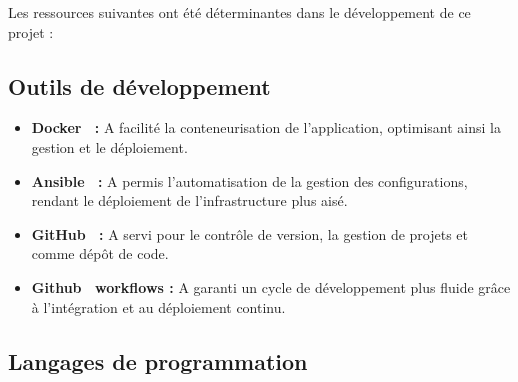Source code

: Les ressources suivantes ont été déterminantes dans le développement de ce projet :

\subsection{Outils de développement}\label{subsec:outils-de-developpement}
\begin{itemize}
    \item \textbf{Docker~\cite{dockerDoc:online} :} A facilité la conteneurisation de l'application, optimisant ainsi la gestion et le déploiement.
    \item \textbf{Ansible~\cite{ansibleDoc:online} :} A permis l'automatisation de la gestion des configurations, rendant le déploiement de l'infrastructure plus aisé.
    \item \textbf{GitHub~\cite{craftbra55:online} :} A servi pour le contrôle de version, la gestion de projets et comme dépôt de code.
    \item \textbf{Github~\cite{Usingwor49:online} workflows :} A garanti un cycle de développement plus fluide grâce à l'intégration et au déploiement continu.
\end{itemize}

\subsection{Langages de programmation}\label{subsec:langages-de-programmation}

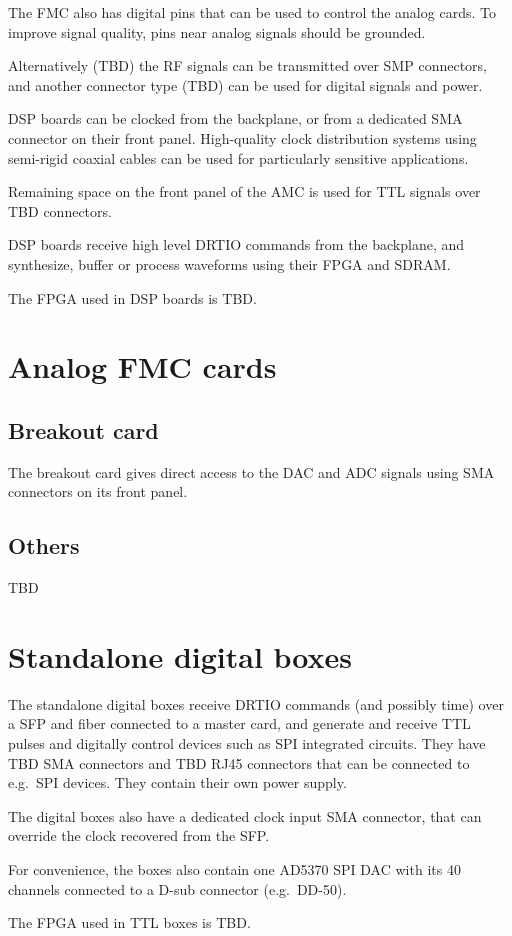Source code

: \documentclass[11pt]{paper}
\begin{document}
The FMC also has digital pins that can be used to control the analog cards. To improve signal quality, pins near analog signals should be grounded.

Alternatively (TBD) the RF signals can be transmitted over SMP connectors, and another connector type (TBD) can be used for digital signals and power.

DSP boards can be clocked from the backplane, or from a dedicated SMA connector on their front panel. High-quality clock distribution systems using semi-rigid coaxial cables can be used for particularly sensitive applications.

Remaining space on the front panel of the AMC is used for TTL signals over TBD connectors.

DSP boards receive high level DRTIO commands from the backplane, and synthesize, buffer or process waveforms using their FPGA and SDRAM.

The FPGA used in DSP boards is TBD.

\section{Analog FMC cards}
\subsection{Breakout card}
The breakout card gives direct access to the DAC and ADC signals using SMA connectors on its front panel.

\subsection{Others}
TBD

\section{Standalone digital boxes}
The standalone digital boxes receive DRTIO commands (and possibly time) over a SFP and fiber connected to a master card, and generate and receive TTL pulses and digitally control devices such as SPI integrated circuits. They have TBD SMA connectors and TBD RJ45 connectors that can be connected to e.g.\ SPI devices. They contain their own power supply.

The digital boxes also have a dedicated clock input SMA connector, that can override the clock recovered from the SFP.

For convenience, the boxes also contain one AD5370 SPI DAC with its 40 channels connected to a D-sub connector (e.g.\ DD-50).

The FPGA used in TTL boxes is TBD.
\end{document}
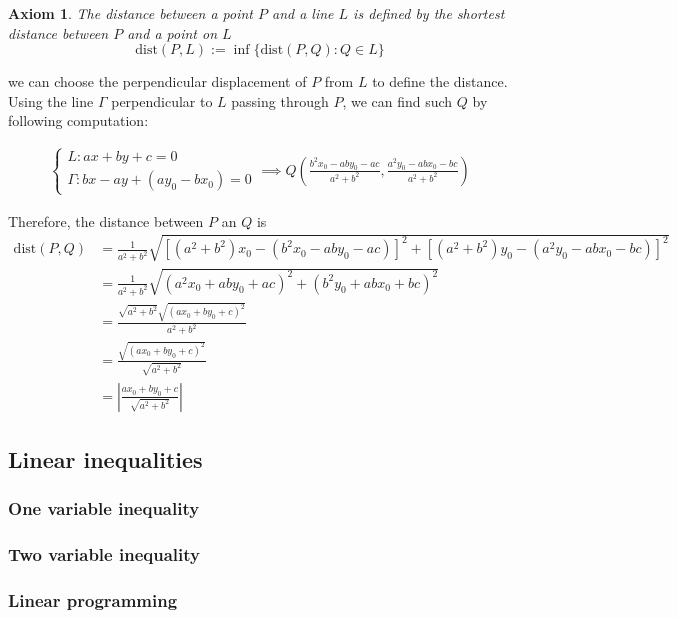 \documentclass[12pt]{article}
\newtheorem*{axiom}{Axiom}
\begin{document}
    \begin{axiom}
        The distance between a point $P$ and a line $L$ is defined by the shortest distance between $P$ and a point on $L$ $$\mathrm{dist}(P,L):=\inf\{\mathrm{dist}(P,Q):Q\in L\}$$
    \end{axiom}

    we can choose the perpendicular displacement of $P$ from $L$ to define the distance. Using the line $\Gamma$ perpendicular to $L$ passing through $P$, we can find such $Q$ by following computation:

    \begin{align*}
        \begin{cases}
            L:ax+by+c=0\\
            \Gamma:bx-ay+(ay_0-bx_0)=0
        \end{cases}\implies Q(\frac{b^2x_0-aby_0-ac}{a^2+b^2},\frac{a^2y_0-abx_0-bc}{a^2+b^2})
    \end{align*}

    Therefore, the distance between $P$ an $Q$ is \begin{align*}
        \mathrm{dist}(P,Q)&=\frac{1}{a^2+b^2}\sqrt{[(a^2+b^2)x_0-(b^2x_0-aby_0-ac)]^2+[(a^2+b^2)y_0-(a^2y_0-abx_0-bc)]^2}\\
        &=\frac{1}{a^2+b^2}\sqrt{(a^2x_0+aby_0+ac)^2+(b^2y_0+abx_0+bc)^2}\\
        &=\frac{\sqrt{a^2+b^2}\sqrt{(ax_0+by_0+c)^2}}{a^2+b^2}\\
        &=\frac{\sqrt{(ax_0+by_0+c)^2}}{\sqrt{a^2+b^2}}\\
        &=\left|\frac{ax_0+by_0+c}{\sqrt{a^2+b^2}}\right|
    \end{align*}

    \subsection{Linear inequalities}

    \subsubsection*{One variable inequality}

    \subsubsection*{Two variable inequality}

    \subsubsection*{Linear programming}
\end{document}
------------------------------------------------
PROBLEM REQUIREMENTS →
Before copying the material, set its pictures aside; then transcribe it word for word.

ANSWER BOX →
Source code

: Les ressources suivantes ont été déterminantes dans le développement de ce projet :

\subsection{Outils de développement}\label{subsec:outils-de-developpement}
\begin{itemize}
    \item \textbf{Docker~\cite{dockerDoc:online} :} A facilité la conteneurisation de l'application, optimisant ainsi la gestion et le déploiement.
    \item \textbf{Ansible~\cite{ansibleDoc:online} :} A permis l'automatisation de la gestion des configurations, rendant le déploiement de l'infrastructure plus aisé.
    \item \textbf{GitHub~\cite{craftbra55:online} :} A servi pour le contrôle de version, la gestion de projets et comme dépôt de code.
    \item \textbf{Github~\cite{Usingwor49:online} workflows :} A garanti un cycle de développement plus fluide grâce à l'intégration et au déploiement continu.
\end{itemize}

\subsection{Langages de programmation}\label{subsec:langages-de-programmation}

Source code

: \documentclass[11pt]{paper}
\begin{document}
The FMC also has digital pins that can be used to control the analog cards. To improve signal quality, pins near analog signals should be grounded.

Alternatively (TBD) the RF signals can be transmitted over SMP connectors, and another connector type (TBD) can be used for digital signals and power.

DSP boards can be clocked from the backplane, or from a dedicated SMA connector on their front panel. High-quality clock distribution systems using semi-rigid coaxial cables can be used for particularly sensitive applications.

Remaining space on the front panel of the AMC is used for TTL signals over TBD connectors.

DSP boards receive high level DRTIO commands from the backplane, and synthesize, buffer or process waveforms using their FPGA and SDRAM.

The FPGA used in DSP boards is TBD.

\section{Analog FMC cards}
\subsection{Breakout card}
The breakout card gives direct access to the DAC and ADC signals using SMA connectors on its front panel.

\subsection{Others}
TBD

\section{Standalone digital boxes}
The standalone digital boxes receive DRTIO commands (and possibly time) over a SFP and fiber connected to a master card, and generate and receive TTL pulses and digitally control devices such as SPI integrated circuits. They have TBD SMA connectors and TBD RJ45 connectors that can be connected to e.g.\ SPI devices. They contain their own power supply.

The digital boxes also have a dedicated clock input SMA connector, that can override the clock recovered from the SFP.

For convenience, the boxes also contain one AD5370 SPI DAC with its 40 channels connected to a D-sub connector (e.g.\ DD-50).

The FPGA used in TTL boxes is TBD.
\end{document}
 \documentclass[12pt]{article}
\newtheorem*{axiom}{Axiom}
\begin{document}
    \begin{axiom}
        The distance between a point $P$ and a line $L$ is defined by the shortest distance between $P$ and a point on $L$ $$\mathrm{dist}(P,L):=\inf\{\mathrm{dist}(P,Q):Q\in L\}$$
    \end{axiom}

    we can choose the perpendicular displacement of $P$ from $L$ to define the distance. Using the line $\Gamma$ perpendicular to $L$ passing through $P$, we can find such $Q$ by following computation:

    \begin{align*}
        \begin{cases}
            L:ax+by+c=0\\
            \Gamma:bx-ay+(ay_0-bx_0)=0
        \end{cases}\implies Q(\frac{b^2x_0-aby_0-ac}{a^2+b^2},\frac{a^2y_0-abx_0-bc}{a^2+b^2})
    \end{align*}

    Therefore, the distance between $P$ an $Q$ is \begin{align*}
        \mathrm{dist}(P,Q)&=\frac{1}{a^2+b^2}\sqrt{[(a^2+b^2)x_0-(b^2x_0-aby_0-ac)]^2+[(a^2+b^2)y_0-(a^2y_0-abx_0-bc)]^2}\\
        &=\frac{1}{a^2+b^2}\sqrt{(a^2x_0+aby_0+ac)^2+(b^2y_0+abx_0+bc)^2}\\
        &=\frac{\sqrt{a^2+b^2}\sqrt{(ax_0+by_0+c)^2}}{a^2+b^2}\\
        &=\frac{\sqrt{(ax_0+by_0+c)^2}}{\sqrt{a^2+b^2}}\\
        &=\left|\frac{ax_0+by_0+c}{\sqrt{a^2+b^2}}\right|
    \end{align*}

    \subsection{Linear inequalities}

    \subsubsection*{One variable inequality}

    \subsubsection*{Two variable inequality}

    \subsubsection*{Linear programming}
\end{document}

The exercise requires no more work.